The Needle is a very lonely man. He was raised by parents who did not love him, he was shipped off to boarding schools, and he spent parts of his childhood in America, where he learned English. Perhaps none of these experiences fully explains his isolation and ruthlessness, but maybe it's just part of being a spy.
The Needle manages to remain in Britain until the eve of D-Day in 1944, when he learns that the D-Day invasion is to take place on Normandy, and he discovers phony plywood "airplanes" intended to look, from the air, like Patton's invasion force, but it's a ruse to throw off the Germans. Hitler has summoned Faber to come brief him about the Allied invasion plans in person.
In his attempt to return to Germany with the information, the Needle travels by boat to an area off the coast of Scotland, intending to rendezvous with a German U-boat, but a fierce storm strands him on the nearby Storm Island.
Storm Island is isolated and occupied only by a lighthouse-keeper and by a young married couple, a woman (Kate Nelligan), her partially paralyzed husband David (Christopher Cazenove), their son, and their shepherd, Tom.
Lucy is frustrated, mired in a loveless marriage with her emotionally damaged husband. David had been a Royal Air Force commander, but he was paralyzed as a result of an automobile accident on their wedding day.
The Needle pretends to be merely a lost sailor. And Lucy, frustrated by her husband's drunkenness and refusal to love, becomes attracted to him. They make love. She grows fond of him. It's not clear if he's fond of her, but he tells her things he has told to no one else.
The love affair suggests there's a sympathetic personality buried somewhere inside the Nazi spy, though he remains enigmatic. Early on, we discover that he may not enjoy the hand life has dealt him. When a courier asks him about the way he lives, and "What else can one do?" the Needle answers, "One can just stop."

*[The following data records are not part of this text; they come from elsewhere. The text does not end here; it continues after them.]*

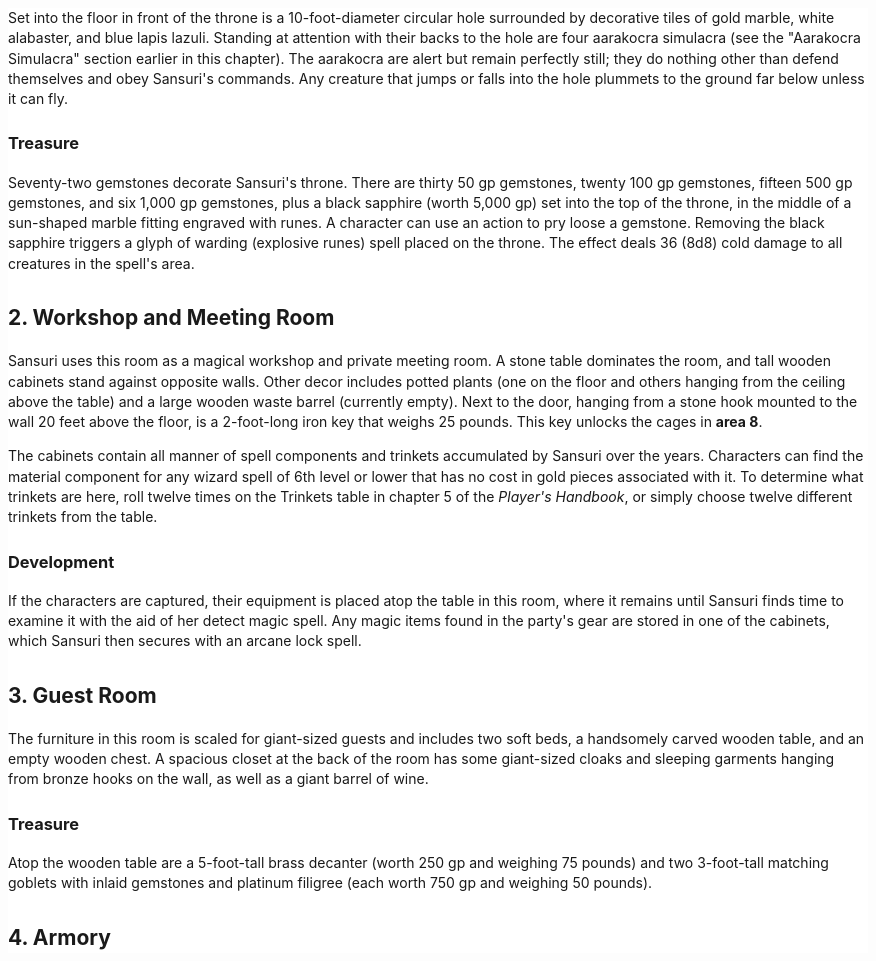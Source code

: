 Set into the floor in front of the throne is a 10-foot-diameter circular hole surrounded by decorative tiles of gold marble, white alabaster, and blue lapis lazuli. Standing at attention with their backs to the hole are four aarakocra simulacra (see the "Aarakocra Simulacra" section earlier in this chapter). The aarakocra are alert but remain perfectly still; they do nothing other than defend themselves and obey Sansuri's commands. Any creature that jumps or falls into the hole plummets to the ground far below unless it can fly.

### Treasure

Seventy-two gemstones decorate Sansuri's throne. There are thirty 50 gp gemstones, twenty 100 gp gemstones, fifteen 500 gp gemstones, and six 1,000 gp gemstones, plus a black sapphire (worth 5,000 gp) set into the top of the throne, in the middle of a sun-shaped marble fitting engraved with runes. A character can use an action to pry loose a gemstone. Removing the black sapphire triggers a <wc-fetch type="spell">glyph of warding</wc-fetch> (explosive runes) spell placed on the throne. The effect deals 36 (<wc-roll>8d8</wc-roll>) cold damage to all creatures in the spell's area.

## 2. Workshop and Meeting Room

Sansuri uses this room as a magical workshop and private meeting room. A stone table dominates the room, and tall wooden cabinets stand against opposite walls. Other decor includes potted plants (one on the floor and others hanging from the ceiling above the table) and a large wooden waste barrel (currently empty). Next to the door, hanging from a stone hook mounted to the wall 20 feet above the floor, is a 2-foot-long iron key that weighs 25 pounds. This key unlocks the cages in **area 8**.

The cabinets contain all manner of spell components and trinkets accumulated by Sansuri over the years. Characters can find the material component for any wizard spell of 6th level or lower that has no cost in gold pieces associated with it. To determine what trinkets are here, roll twelve times on the Trinkets table in chapter 5 of the _Player's Handbook_, or simply choose twelve different trinkets from the table.

### Development

If the characters are captured, their equipment is placed atop the table in this room, where it remains until Sansuri finds time to examine it with the aid of her detect magic spell. Any magic items found in the party's gear are stored in one of the cabinets, which Sansuri then secures with an <wc-fetch type="spell">arcane lock</wc-fetch> spell.

## 3. Guest Room

The furniture in this room is scaled for giant-sized guests and includes two soft beds, a handsomely carved wooden table, and an empty wooden chest. A spacious closet at the back of the room has some giant-sized cloaks and sleeping garments hanging from bronze hooks on the wall, as well as a giant barrel of wine.

### Treasure

Atop the wooden table are a 5-foot-tall brass decanter (worth 250 gp and weighing 75 pounds) and two 3-foot-tall matching goblets with inlaid gemstones and platinum filigree (each worth 750 gp and weighing 50 pounds).

## 4. Armory
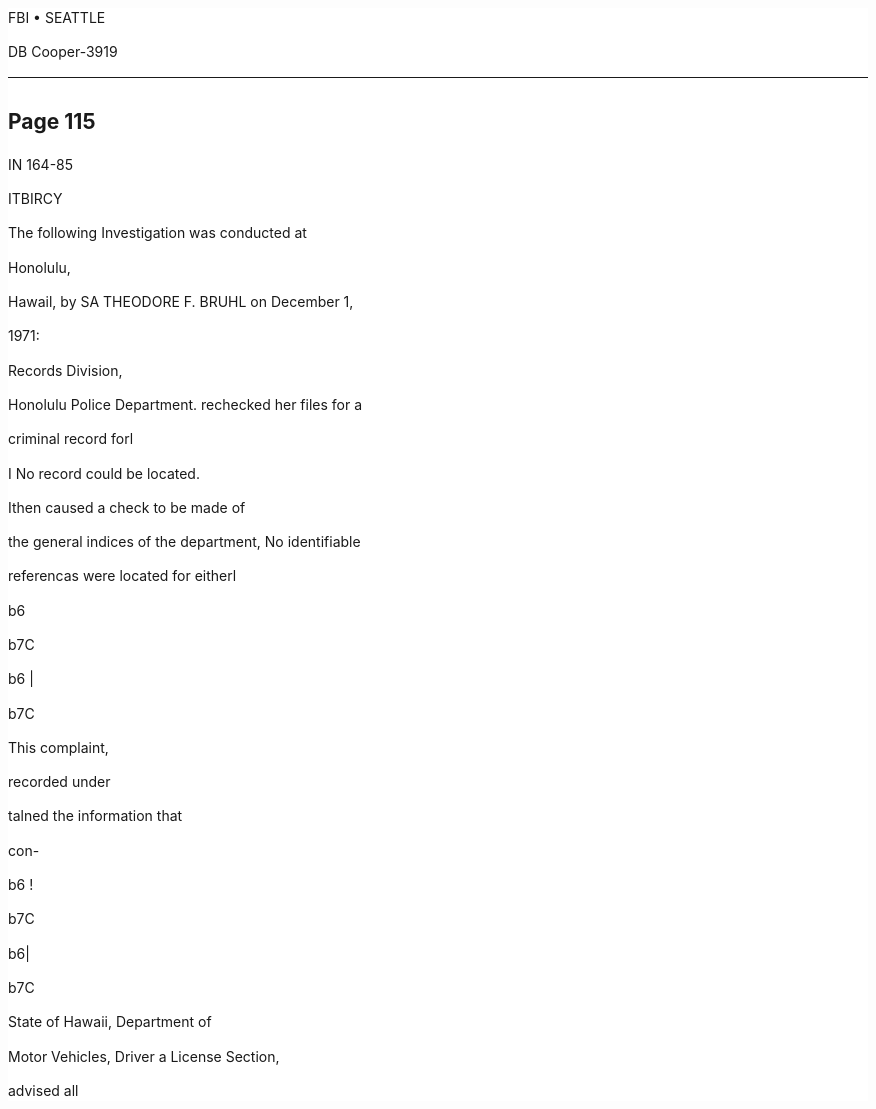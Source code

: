 FBI • SEATTLE

DB Cooper-3919

---

## Page 115

IN 164-85

ITBIRCY

The following Investigation was conducted at

Honolulu,

Hawail, by SA THEODORE F. BRUHL on December 1,

1971:

Records Division,

Honolulu Police Department. rechecked her files for a

criminal record forl

I No record could be located.

Ithen caused a check to be made of

the general indices of the department, No identifiable

referencas were located for eitherl

b6

b7C

b6 |

b7C

This complaint,

recorded under

talned the information that

con-

b6 !

b7C

b6|

b7C

State of Hawaii, Department of

Motor Vehicles, Driver a License Section,

advised all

The Needle kills David and the lighthouse-keeper. Lucy realizes that her lover has been lying to her after she discovers David's body, and she prepares to turn him in. The Needle must get to the only radio on the island in time to report to his superiors the exact location of the D-Day invasion. Lucy is the Allies' last chance to keep the details secret. Tension mounts as the Needle races against time to make contact with the U-boat and/or stop Nelligan before she blows the whistle on him.
The Needle threatens Lucy, first in a psychological way and then with violence. "The war has come down to the two of us," Sutherland tells Nelligan, as they struggle with what they should do. Nelligan isn't sure if Faber is a treacherous spy or an unloved child, but in the end, she shoots him as he tries to escape in a boat.